**Task to complete**
In the answer, give only the lines from the one containing "Updates the internal role storage mapping." to the end of the listing below, each reproduced word for word.

**Records supplied**
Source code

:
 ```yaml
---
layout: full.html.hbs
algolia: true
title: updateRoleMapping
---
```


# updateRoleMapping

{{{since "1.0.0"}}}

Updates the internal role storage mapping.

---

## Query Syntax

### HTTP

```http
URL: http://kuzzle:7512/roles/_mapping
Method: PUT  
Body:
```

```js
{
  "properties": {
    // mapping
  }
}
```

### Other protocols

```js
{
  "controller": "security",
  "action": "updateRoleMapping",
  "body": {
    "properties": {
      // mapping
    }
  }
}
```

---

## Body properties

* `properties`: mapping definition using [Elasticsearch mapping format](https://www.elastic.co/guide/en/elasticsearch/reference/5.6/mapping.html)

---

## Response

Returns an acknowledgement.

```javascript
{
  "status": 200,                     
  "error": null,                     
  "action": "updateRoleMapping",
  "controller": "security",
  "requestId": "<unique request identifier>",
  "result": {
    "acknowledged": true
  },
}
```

**Result for this task**
Updates the internal role storage mapping.

---

## Query Syntax

### HTTP

```http
URL: http://kuzzle:7512/roles/_mapping
Method: PUT  
Body:
```

```js
{
  "properties": {
    // mapping
  }
}
```

### Other protocols

```js
{
  "controller": "security",
  "action": "updateRoleMapping",
  "body": {
    "properties": {
      // mapping
    }
  }
}
```

---

## Body properties

* `properties`: mapping definition using [Elasticsearch mapping format](https://www.elastic.co/guide/en/elasticsearch/reference/5.6/mapping.html)

---

## Response

Returns an acknowledgement.

```javascript
{
  "status": 200,                     
  "error": null,                     
  "action": "updateRoleMapping",
  "controller": "security",
  "requestId": "<unique request identifier>",
  "result": {
    "acknowledged": true
  },
}
```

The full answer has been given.